We had it backwards
In 2009, after more than two decades designing infrastructure for some of southern Africa's most complex projects, everything reoriented.
The moment was specific. Janine Benyus — the scientist who gave biomimicry its name — presenting live in Cape Town. In that room, twenty years of engineering experience suddenly looked different.
Nature has been managing water, waste, energy and materials for 3.8 billion years. Without a landfill. Without a pollution control dam. The answers were already there. We had been asking the wrong question.
That realisation produced something durable — a decade of repositioning, learning and proving. Studiomall became Synura. The work shifted from conventional delivery toward regenerative outcomes.
By 2020 it had found its name. Ensō Earth.

One intention. 4 expressions
EnsO Earth is not a consultancy with a sustainability division. It is an integrated ecosystem — four interconnected platforms, one underlying purpose.
+Projects
Engineering and regenerative design services across water, waste, nature, energy and climate. Where the work gets done and the model gets proven.
+HUB
A practical learning ecosystem where experienced practitioners and emerging talent work together on real projects — not classrooms.
+Products
Curated tools and technologies for practitioners who build differently. Mission-aligned suppliers. Coming 2027.
+People
The Foundation behind the work. An approved PBO with one goal — train 10,000 practitioners and reach 1 million people.

The long way around is sometimes the right way.
Denise Mall started her career in 1986 on a drawing board at Hill Kaplan Scott in East London. She qualified as a Civil Engineering Technologist in 1990, and spent the years that followed building expertise across some of southern Africa's most technically demanding infrastructure — mines, dams, refineries, power stations, water systems.
In 1996 she founded Studiomall Designs alongside full-time contract work — a deliberate, patient act of practice-building.

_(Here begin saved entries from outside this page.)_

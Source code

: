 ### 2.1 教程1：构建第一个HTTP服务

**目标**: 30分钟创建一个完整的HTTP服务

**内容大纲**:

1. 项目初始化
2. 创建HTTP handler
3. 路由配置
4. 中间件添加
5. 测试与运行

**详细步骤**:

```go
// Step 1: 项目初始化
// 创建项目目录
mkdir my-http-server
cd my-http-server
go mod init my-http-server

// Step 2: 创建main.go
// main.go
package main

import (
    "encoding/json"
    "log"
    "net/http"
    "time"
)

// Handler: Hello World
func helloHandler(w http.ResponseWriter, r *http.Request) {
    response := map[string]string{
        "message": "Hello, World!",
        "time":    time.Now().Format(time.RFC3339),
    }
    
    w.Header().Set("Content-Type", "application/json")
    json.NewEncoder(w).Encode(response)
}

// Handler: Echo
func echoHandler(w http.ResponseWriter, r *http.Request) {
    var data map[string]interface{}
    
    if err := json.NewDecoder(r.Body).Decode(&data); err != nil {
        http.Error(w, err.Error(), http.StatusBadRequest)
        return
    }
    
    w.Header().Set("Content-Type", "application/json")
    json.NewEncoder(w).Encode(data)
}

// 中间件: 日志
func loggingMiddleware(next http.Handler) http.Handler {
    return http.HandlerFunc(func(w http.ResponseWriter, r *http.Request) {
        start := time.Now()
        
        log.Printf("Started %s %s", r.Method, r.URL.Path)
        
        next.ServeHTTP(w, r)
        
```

By 2001 it was strong enough to stand alone.
In 2009 Janine Benyus changed everything. Studiomall became Synura Projects — repositioned around nature-based and green infrastructure.
In 2018 the Biomimicry for Africa Foundation NPC was registered. In 2020 it became EnsO Earth — widening from a single discipline to the full spectrum of nature-based engineering solutions.
Denise has been mentoring junior practitioners since 2007 — always through real projects. The +HUB formalises what she has practiced for nearly two decades.

What we stand for.
Implementation over aspiration
Regenerative design only matters when it gets built. We work on real projects, with real constraints, for real clients. The measure of success is what stands in the ground — not what sits in a report.
Nature already solved it
The most sophisticated water, waste and energy systems on earth are biological. Our job is to learn from them, not compete with them. Every design brief starts with the same question: what would nature do here?
Knowledge belongs in motion
Experience locked inside one person is a liability. Experience transferred to the next generation is a legacy. Every project is a training platform. Every practitioner carries a responsibility to pass it forward.
Abundance, not adequacy
The conventional standard asks: does it meet the minimum requirement? Ours asks: does it create more than it consumes?
The future is designed, not predicted
We do not wait for the right conditions. We design them.

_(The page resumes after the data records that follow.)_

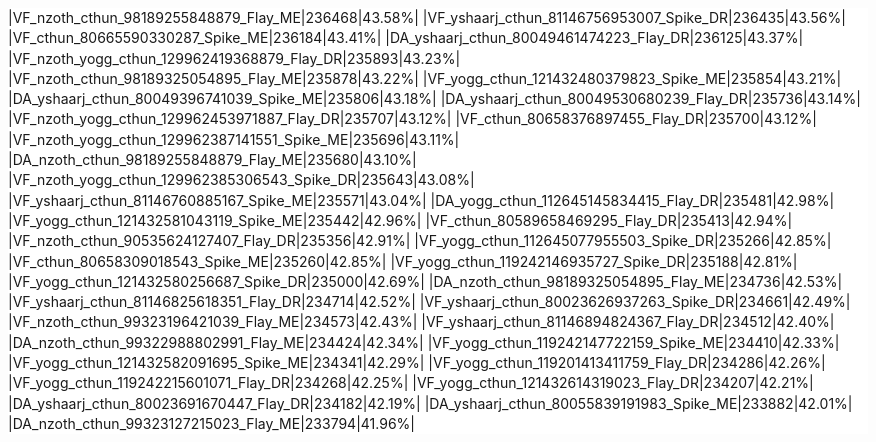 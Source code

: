 |VF_nzoth_cthun_98189255848879_Flay_ME|236468|43.58%|
|VF_yshaarj_cthun_81146756953007_Spike_DR|236435|43.56%|
|VF_cthun_80665590330287_Spike_ME|236184|43.41%|
|DA_yshaarj_cthun_80049461474223_Flay_DR|236125|43.37%|
|VF_nzoth_yogg_cthun_129962419368879_Flay_DR|235893|43.23%|
|VF_nzoth_cthun_98189325054895_Flay_ME|235878|43.22%|
|VF_yogg_cthun_121432480379823_Spike_ME|235854|43.21%|
|DA_yshaarj_cthun_80049396741039_Spike_ME|235806|43.18%|
|DA_yshaarj_cthun_80049530680239_Flay_DR|235736|43.14%|
|VF_nzoth_yogg_cthun_129962453971887_Flay_DR|235707|43.12%|
|VF_cthun_80658376897455_Flay_DR|235700|43.12%|
|VF_nzoth_yogg_cthun_129962387141551_Spike_ME|235696|43.11%|
|DA_nzoth_cthun_98189255848879_Flay_ME|235680|43.10%|
|VF_nzoth_yogg_cthun_129962385306543_Spike_DR|235643|43.08%|
|VF_yshaarj_cthun_81146760885167_Spike_ME|235571|43.04%|
|DA_yogg_cthun_112645145834415_Flay_DR|235481|42.98%|
|VF_yogg_cthun_121432581043119_Spike_ME|235442|42.96%|
|VF_cthun_80589658469295_Flay_DR|235413|42.94%|
|VF_nzoth_cthun_90535624127407_Flay_DR|235356|42.91%|
|VF_yogg_cthun_112645077955503_Spike_DR|235266|42.85%|
|VF_cthun_80658309018543_Spike_ME|235260|42.85%|
|VF_yogg_cthun_119242146935727_Spike_DR|235188|42.81%|
|VF_yogg_cthun_121432580256687_Spike_DR|235000|42.69%|
|DA_nzoth_cthun_98189325054895_Flay_ME|234736|42.53%|
|VF_yshaarj_cthun_81146825618351_Flay_DR|234714|42.52%|
|VF_yshaarj_cthun_80023626937263_Spike_DR|234661|42.49%|
|VF_nzoth_cthun_99323196421039_Flay_ME|234573|42.43%|
|VF_yshaarj_cthun_81146894824367_Flay_DR|234512|42.40%|
|DA_nzoth_cthun_99322988802991_Flay_ME|234424|42.34%|
|VF_yogg_cthun_119242147722159_Spike_ME|234410|42.33%|
|VF_yogg_cthun_121432582091695_Spike_ME|234341|42.29%|
|VF_yogg_cthun_119201413411759_Flay_DR|234286|42.26%|
|VF_yogg_cthun_119242215601071_Flay_DR|234268|42.25%|
|VF_yogg_cthun_121432614319023_Flay_DR|234207|42.21%|
|DA_yshaarj_cthun_80023691670447_Flay_DR|234182|42.19%|
|DA_yshaarj_cthun_80055839191983_Spike_ME|233882|42.01%|
|DA_nzoth_cthun_99323127215023_Flay_ME|233794|41.96%|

Human expertise, amplified
We use AI as an enabling technology — not as the product, and not as a substitute for judgment.
In practice this means faster documentation, better knowledge capture, improved mentoring tools, and access to learning for practitioners who are not based in major cities.
What AI does not replace: forty years of engineering decisions, site visits, failed experiments and hard-won understanding. The experience and judgment that informs this work cannot be prompted into existence. It has to be lived.
At EnsO Earth the human is always in the loop. The engineer still signs off. The mentor still shows up. The technology serves the mission — not the other way around.